One of them was the Editor of The Guardian, then still bearing its proper name of the Manchester Guardian, but already on its way to becoming the bible of political correctness, although the term had not yet been coined.
And the thing that struck me as these people droned on about countryside I knew like the back of my hand was just how boring they made it all sound. Where was the fun or, a much better word, the joy I associated with such sublime landscape?
I didn't know it then, but I was to find out in spades later, was that I was one of tens of thousands of national park locals who felt that their voices were being totally ignored by the great and the good - a large majority of them outsiders - who had been chosen to sit on these committees as more and more national parks, including the two in Yorkshire, were created.
For when the post-war Labour Government set them up, the committees were tasked with preserving the landscape and wildlife and creating access for visitors. But there was not a single mention of caring for the needs of local inhabitants. Whether that was an oversight or simple contempt for country folk from a townie government I have never discovered.
As the half-century passed, national park committees won a deserved reputation for daft behaviour. Here in the Dales, when television was first being introduced, some members opposed the building of a transmitter mast and one famously said that if anyone wanted to watch TV they should move out of the park!
In the Lake District, they hired a helicopter at huge expense to see if new houses were being roofed with artificial Westmorland slate instead of the real thing, although they were virtually indistinguishable from more than six feet.
And the North York Moors refused a farmer permission to re-occupy a farmhouse which had stood empty for just a few years because his wife might hang out washing on a clothesline and spoil the view!
Such antics gave national parks a very bad name for the unfortunate people who lived there, even though they owned the land the visitors came to see and provided the facilities that the visitors used.
It was only a decade ago when a Conservative government changed the statutory duties of the park authorities so that they must now take into account the social and economic welfare of local people. And that has brought forward many improvements which, sadly, have not been properly acknowledged in some quarters.
Many Dales folk believe that all planning applications are automatically turned down by the planners when, in fact, something like 90% get approval. There has also been created a force of local rangers whose job its is to liase and react with the locals and report their feelings back to their bosses.
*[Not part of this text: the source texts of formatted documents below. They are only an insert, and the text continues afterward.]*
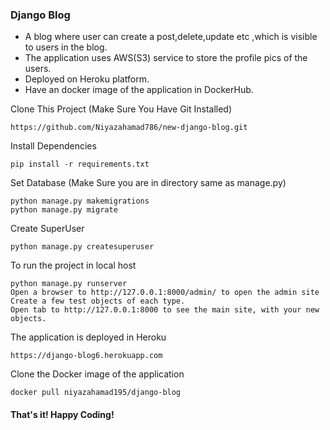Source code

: ### Django Blog
* A blog where user can create a post,delete,update etc ,which is visible to users in the blog.
* The application uses AWS(S3) service to store the profile pics of the users.
* Deployed on Heroku platform.
* Have an docker image of the application in DockerHub.

Clone This Project (Make Sure You Have Git Installed)
```
https://github.com/Niyazahamad786/new-django-blog.git
```
Install Dependencies 

```
pip install -r requirements.txt
```

Set Database (Make Sure you are in directory same as manage.py)
```
python manage.py makemigrations
python manage.py migrate
```
Create SuperUser 
```
python manage.py createsuperuser
```

To run the project in local host
```
python manage.py runserver
Open a browser to http://127.0.0.1:8000/admin/ to open the admin site
Create a few test objects of each type.
Open tab to http://127.0.0.1:8000 to see the main site, with your new objects.
```
The application is deployed in Heroku
```
https://django-blog6.herokuapp.com
```
Clone the Docker image of the application
```
docker pull niyazahamad195/django-blog
```
#### That's it! Happy Coding!

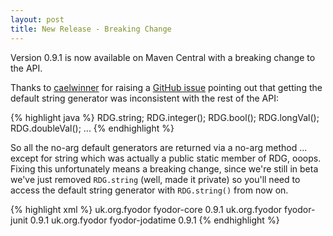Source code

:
 ```yaml
---
layout: post
title: New Release - Breaking Change
---
```


Version 0.9.1 is now available on Maven Central with a breaking change to the API.  

<!--more-->

Thanks to [caelwinner](https://github.com/caelwinner) for raising a [GitHub issue](https://github.com/IanEsling/fyodor/issues/3) pointing out that
getting the default string generator was inconsistent with the rest of the API:
 
{% highlight java %}
RDG.string;
RDG.integer();
RDG.bool();
RDG.longVal();
RDG.doubleVal();
...
{% endhighlight %}

So all the no-arg default generators are returned via a no-arg method ... except for string which
was actually a public static member of RDG, ooops.  Fixing this unfortunately means a breaking 
change, since we're still in beta we've just removed `RDG.string` (well, made it private) so 
you'll need to access the default string generator with `RDG.string()` from now on.

{% highlight xml %}
<dependency>
    <groupId>uk.org.fyodor</groupId>
    <artifactId>fyodor-core</artifactId>
    <version>0.9.1</version>
</dependency>
<dependency>
    <groupId>uk.org.fyodor</groupId>
    <artifactId>fyodor-junit</artifactId>
    <version>0.9.1</version>
</dependency>
<dependency>
    <groupId>uk.org.fyodor</groupId>
    <artifactId>fyodor-jodatime</artifactId>
    <version>0.9.1</version>
</dependency>
{% endhighlight %}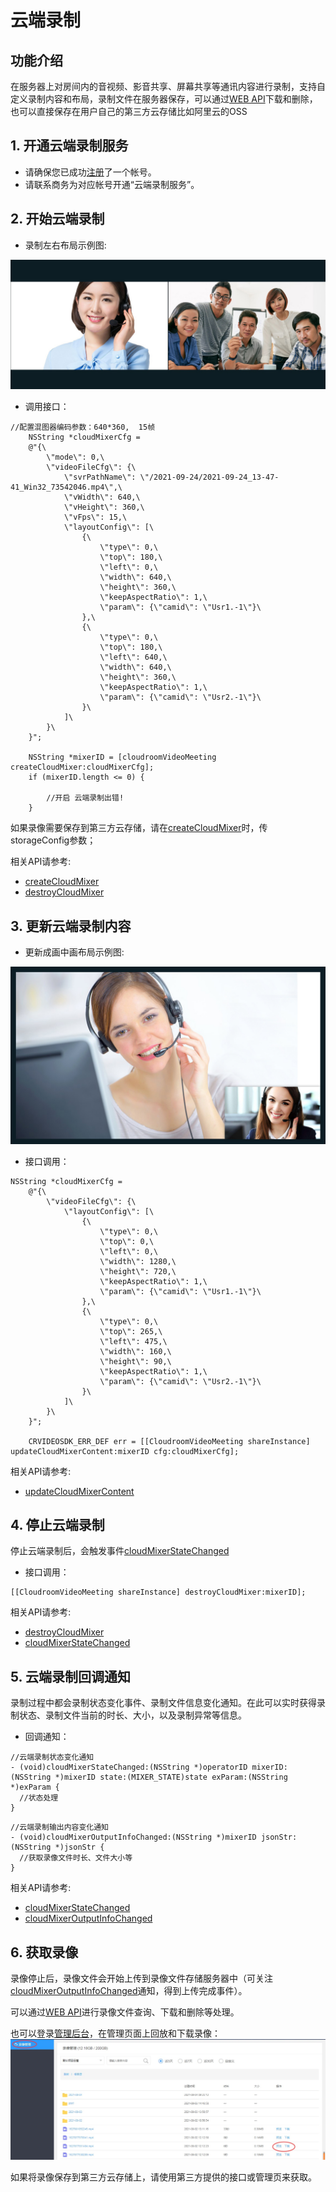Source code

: # 云端录制

## 功能介绍

在服务器上对房间内的音视频、影音共享、屏幕共享等通讯内容进行录制，支持自定义录制内容和布局，录制文件在服务器保存，可以通过[WEB API](/sdk/document/netdisk/netdisk_query?platform=serverside)下载和删除，也可以直接保存在用户自己的第三方云存储比如阿里云的OSS


<h2 id=record_enbale> 1. 开通云端录制服务</h2>

- 请确保您已成功[注册](https://sdk.cloudroom.com/mgr_sdk/register.html)了一个帐号。</br>
- 请联系商务为对应帐号开通“云端录制服务”。

<h2 id=CreateMixer>2. 开始云端录制</h2>

- 录制左右布局示例图:

![左右布局示例图](./images/layout_2.jpg)

- 调用接口：

```  oc
//配置混图器编码参数：640*360,  15帧
    NSString *cloudMixerCfg =
    @"{\
        \"mode\": 0,\
        \"videoFileCfg\": {\
            \"svrPathName\": \"/2021-09-24/2021-09-24_13-47-41_Win32_73542046.mp4\",\
            \"vWidth\": 640,\
            \"vHeight\": 360,\
            \"vFps\": 15,\
            \"layoutConfig\": [\
                {\
                    \"type\": 0,\
                    \"top\": 180,\
                    \"left\": 0,\
                    \"width\": 640,\
                    \"height\": 360,\
                    \"keepAspectRatio\": 1,\
                    \"param\": {\"camid\": \"Usr1.-1\"}\
                },\
                {\
                    \"type\": 0,\
                    \"top\": 180,\
                    \"left\": 640,\
                    \"width\": 640,\
                    \"height\": 360,\
                    \"keepAspectRatio\": 1,\
                    \"param\": {\"camid\": \"Usr2.-1\"}\
                }\
            ]\
        }\
    }";
    
    NSString *mixerID = [cloudroomVideoMeeting createCloudMixer:cloudMixerCfg];
    if (mixerID.length <= 0) {

        //开启 云端录制出错!
    }
```

如果录像需要保存到第三方云存储，请在[createCloudMixer](Apis.md#createCloudMixer)时，传storageConfig参数；

相关API请参考:
+ [createCloudMixer](Apis.md#createCloudMixer)
+ [destroyCloudMixer](Apis.md#destroyCloudMixer)

<h2 id=update>3. 更新云端录制内容</h2>

- 更新成画中画布局示例图:

![画中画布局示例图](./images/layout_overlap.jpg)

- 接口调用：

```oc
NSString *cloudMixerCfg =
    @"{\
        \"videoFileCfg\": {\
            \"layoutConfig\": [\
                {\
                    \"type\": 0,\
                    \"top\": 0,\
                    \"left\": 0,\
                    \"width\": 1280,\
                    \"height\": 720,\
                    \"keepAspectRatio\": 1,\
                    \"param\": {\"camid\": \"Usr1.-1\"}\
                },\
                {\
                    \"type\": 0,\
                    \"top\": 265,\
                    \"left\": 475,\
                    \"width\": 160,\
                    \"height\": 90,\
                    \"keepAspectRatio\": 1,\
                    \"param\": {\"camid\": \"Usr2.-1\"}\
                }\
            ]\
        }\
    }";

    CRVIDEOSDK_ERR_DEF err = [[CloudroomVideoMeeting shareInstance] updateCloudMixerContent:mixerID cfg:cloudMixerCfg];
```

相关API请参考:
+  [updateCloudMixerContent](Apis.md#updateCloudMixerContent)

<h2 id=record_stopSvrMixer>4. 停止云端录制</h2>

停止云端录制后，会触发事件[cloudMixerStateChanged](Apis.md#cloudMixerStateChanged)

- 接口调用：
```oc
[[CloudroomVideoMeeting shareInstance] destroyCloudMixer:mixerID];
```

相关API请参考:
+ [destroyCloudMixer](Apis.md#destroyCloudMixer)</br>
+ [cloudMixerStateChanged](Apis.md#cloudMixerStateChanged)


<h2 id=record_callBack>5. 云端录制回调通知</h2>

录制过程中都会录制状态变化事件、录制文件信息变化通知。在此可以实时获得录制状态、录制文件当前的时长、大小，以及录制异常等信息。

- 回调通知：

```oc
//云端录制状态变化通知
- (void)cloudMixerStateChanged:(NSString *)operatorID mixerID:(NSString *)mixerID state:(MIXER_STATE)state exParam:(NSString *)exParam {
  //状态处理
}

```

```oc
//云端录制输出内容变化通知
- (void)cloudMixerOutputInfoChanged:(NSString *)mixerID jsonStr:(NSString *)jsonStr {
  //获取录像文件时长、文件大小等
}
```


相关API请参考:
+ [cloudMixerStateChanged](Apis.md#cloudMixerStateChanged)
+ [cloudMixerOutputInfoChanged](Apis.md#cloudMixerOutputInfoChanged)

<h2 id=record_getFile>6. 获取录像</h2>

录像停止后，录像文件会开始上传到录像文件存储服务器中（可关注[cloudMixerOutputInfoChanged](Apis.md#cloudMixerOutputInfoChanged)通知，得到上传完成事件）。 

可以通过[WEB API](/sdk/document/netdisk/netdisk_query?platform=serverside)进行录像文件查询、下载和删除等处理。

也可以登录[管理后台](https://sdk.cloudroom.com/mgr_sdk/)，在管理页面上回放和下载录像：
![recordMgr](./images/recordMgr.jpg)

如果将录像保存到第三方云存储上，请使用第三方提供的接口或管理页来获取。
These are vast improvements and when the park celebrates its 50th anniversary next year (see News June 12) there is much to be proud about. But in the golden jubilee announcement, the very first priority was to get more disadvantaged people to visit the park, like the disabled or inner city dwellers.
This is very worthy and I hope it works. Sadly, it also smacks of political correctness and if that is coming back into vogue, I can see the Yorkshire Dales National Park having a lot of trouble in its next 50 years.
After foot and mouth and the catastrophic decline in agriculture, the national park's first duty - along with conserving the landscape, of course - is to the local communities. Only when I am a convinced members understand this shall wish them Happy Birthday!